The Budō Lineage Tree is a community-driven database of teacher/student interactions, presented as an interactive lineage tree.
There are three main components in the project:
While this is done with Judo as a starting point, it is not limited to it: much like Judo had a pioneering role in Budō that influenced many other martial arts (and was in many ways a bridge between Koryū and Gendai), so does this project start from Kodokan Judo with the aim of uncovering the rich history of interactions between disciplines.
Creating, adding to, and correcting the YAML files is what drives everything else.
Each YAML file describes an individual that has at least one "teacher" (see FAQ for terms): the relationships are always from student -> teacher, and not the other way around.
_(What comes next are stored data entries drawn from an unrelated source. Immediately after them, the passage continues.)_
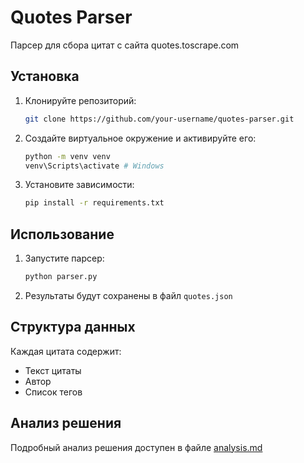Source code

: # Quotes Parser

Парсер для сбора цитат с сайта quotes.toscrape.com

## Установка

1. Клонируйте репозиторий:
    ```bash
    git clone https://github.com/your-username/quotes-parser.git
    ```

2. Создайте виртуальное окружение и активируйте его:
    ```bash
    python -m venv venv
    venv\Scripts\activate # Windows
    ```

3. Установите зависимости:
    ```bash
    pip install -r requirements.txt
    ```

## Использование

1. Запустите парсер:
    ```bash
    python parser.py
    ```

2. Результаты будут сохранены в файл `quotes.json`

## Структура данных
Каждая цитата содержит:
- Текст цитаты
- Автор
- Список тегов

## Анализ решения
Подробный анализ решения доступен в файле [analysis.md](analysis.md)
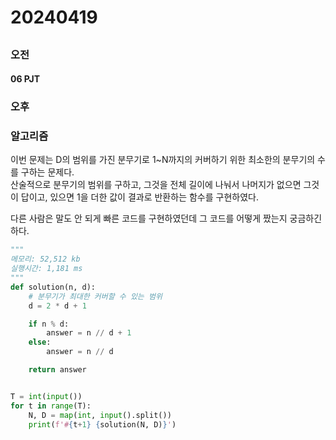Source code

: # 20240419
## 
### 오전
#### 06 PJT

### 오후

### 알고리즘
이번 문제는 D의 범위를 가진 분무기로 1~N까지의 커버하기 위한 최소한의 분무기의 수를 구하는 문제다.  
산술적으로 분무기의 범위를 구하고, 그것을 전체 길이에 나눠서 나머지가 없으면 그것이 답이고, 있으면 1을 더한 값이 결과로 반환하는 함수를 구현하였다.  

다른 사람은 말도 안 되게 빠른 코드를 구현하였던데 그 코드를 어떻게 짰는지 궁금하긴 하다.  


``` python
"""
메모리: 52,512 kb
실행시간: 1,181 ms
"""
def solution(n, d):
    # 분무기가 최대한 커버할 수 있는 범위
    d = 2 * d + 1

    if n % d:
        answer = n // d + 1
    else:
        answer = n // d

    return answer


T = int(input())
for t in range(T):
    N, D = map(int, input().split())
    print(f'#{t+1} {solution(N, D)}')
```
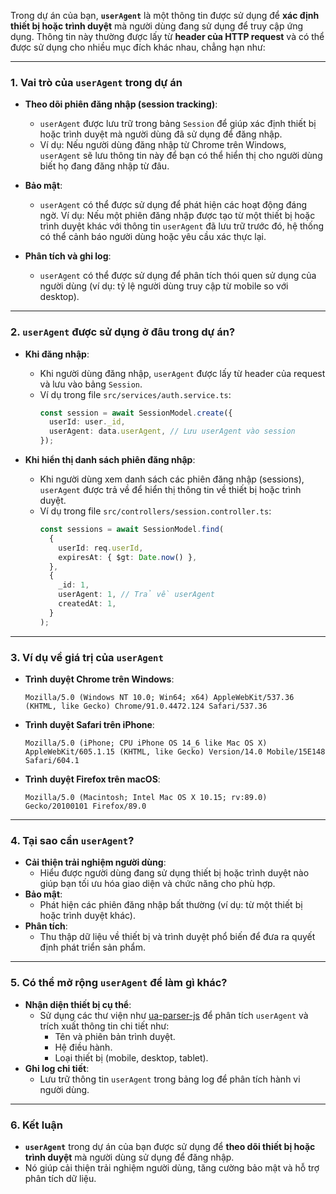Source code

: Trong dự án của bạn, **`userAgent`** là một thông tin được sử dụng để **xác định thiết bị hoặc trình duyệt** mà người dùng đang sử dụng để truy cập ứng dụng. Thông tin này thường được lấy từ **header của HTTP request** và có thể được sử dụng cho nhiều mục đích khác nhau, chẳng hạn như:

---

### **1. Vai trò của `userAgent` trong dự án**
- **Theo dõi phiên đăng nhập (session tracking)**:
  - `userAgent` được lưu trữ trong bảng `Session` để giúp xác định thiết bị hoặc trình duyệt mà người dùng đã sử dụng để đăng nhập.
  - Ví dụ: Nếu người dùng đăng nhập từ Chrome trên Windows, `userAgent` sẽ lưu thông tin này để bạn có thể hiển thị cho người dùng biết họ đang đăng nhập từ đâu.

- **Bảo mật**:
  - `userAgent` có thể được sử dụng để phát hiện các hoạt động đáng ngờ. Ví dụ: Nếu một phiên đăng nhập được tạo từ một thiết bị hoặc trình duyệt khác với thông tin `userAgent` đã lưu trữ trước đó, hệ thống có thể cảnh báo người dùng hoặc yêu cầu xác thực lại.

- **Phân tích và ghi log**:
  - `userAgent` có thể được sử dụng để phân tích thói quen sử dụng của người dùng (ví dụ: tỷ lệ người dùng truy cập từ mobile so với desktop).

---

### **2. `userAgent` được sử dụng ở đâu trong dự án?**
- **Khi đăng nhập**:
  - Khi người dùng đăng nhập, `userAgent` được lấy từ header của request và lưu vào bảng `Session`.
  - Ví dụ trong file `src/services/auth.service.ts`:
    ```typescript
    const session = await SessionModel.create({
      userId: user._id,
      userAgent: data.userAgent, // Lưu userAgent vào session
    });
    ```

- **Khi hiển thị danh sách phiên đăng nhập**:
  - Khi người dùng xem danh sách các phiên đăng nhập (sessions), `userAgent` được trả về để hiển thị thông tin về thiết bị hoặc trình duyệt.
  - Ví dụ trong file `src/controllers/session.controller.ts`:
    ```typescript
    const sessions = await SessionModel.find(
      {
        userId: req.userId,
        expiresAt: { $gt: Date.now() },
      },
      {
        _id: 1,
        userAgent: 1, // Trả về userAgent
        createdAt: 1,
      }
    );
    ```

---

### **3. Ví dụ về giá trị của `userAgent`**
- **Trình duyệt Chrome trên Windows**:
  ```
  Mozilla/5.0 (Windows NT 10.0; Win64; x64) AppleWebKit/537.36 (KHTML, like Gecko) Chrome/91.0.4472.124 Safari/537.36
  ```
- **Trình duyệt Safari trên iPhone**:
  ```
  Mozilla/5.0 (iPhone; CPU iPhone OS 14_6 like Mac OS X) AppleWebKit/605.1.15 (KHTML, like Gecko) Version/14.0 Mobile/15E148 Safari/604.1
  ```
- **Trình duyệt Firefox trên macOS**:
  ```
  Mozilla/5.0 (Macintosh; Intel Mac OS X 10.15; rv:89.0) Gecko/20100101 Firefox/89.0
  ```

---

### **4. Tại sao cần `userAgent`?**
- **Cải thiện trải nghiệm người dùng**:
  - Hiểu được người dùng đang sử dụng thiết bị hoặc trình duyệt nào giúp bạn tối ưu hóa giao diện và chức năng cho phù hợp.
- **Bảo mật**:
  - Phát hiện các phiên đăng nhập bất thường (ví dụ: từ một thiết bị hoặc trình duyệt khác).
- **Phân tích**:
  - Thu thập dữ liệu về thiết bị và trình duyệt phổ biến để đưa ra quyết định phát triển sản phẩm.

---

### **5. Có thể mở rộng `userAgent` để làm gì khác?**
- **Nhận diện thiết bị cụ thể**:
  - Sử dụng các thư viện như [ua-parser-js](https://github.com/faisalman/ua-parser-js) để phân tích `userAgent` và trích xuất thông tin chi tiết như:
    - Tên và phiên bản trình duyệt.
    - Hệ điều hành.
    - Loại thiết bị (mobile, desktop, tablet).
- **Ghi log chi tiết**:
  - Lưu trữ thông tin `userAgent` trong bảng log để phân tích hành vi người dùng.

---

### **6. Kết luận**
- **`userAgent`** trong dự án của bạn được sử dụng để **theo dõi thiết bị hoặc trình duyệt** mà người dùng sử dụng để đăng nhập.
- Nó giúp cải thiện trải nghiệm người dùng, tăng cường bảo mật và hỗ trợ phân tích dữ liệu.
This means that the YAML files identify teachers, but not explicitly students, those being visualised in the tree by their own relationship as students.
The YAML format covers these main areas:
The entire process has been built (purposely) around git, and specifically GitHub (more on that in the FAQ below). To participate, you'll need:
The GitHub account is the easy part. If you already know git and are used to git-based workflows, there's no secret here: feel free to clone it or fork it, create a branch and edit files with any editor, and submitt the PR.
If the previous paragraph was cryptic, using GitHub's interace will mostly guide you through until we improve instructions:
The above can still be challenging for someone completely new to GitHub, but we will improve the instructions in due time.
We will start by focusing on "leafs" that can link to some of the existing "nodes"; this means that we will focus on finding branches that can connect to any of the existing individuals, instead of adding unconnected persons.
At a later stage we will relax this requirement, but for now any addition should be connected at least in one path: it's perfectly fine to add more "ancestors" that end up being unconnected, if they are connected to someone that is linked with existing individuals.
If the above is impossibly difficult, there's an alternative: open an Issue with the information that you would like to add/change. This can take more time, but eventually it should make its way to the database, after someone picks it up and makes the corresponding changes.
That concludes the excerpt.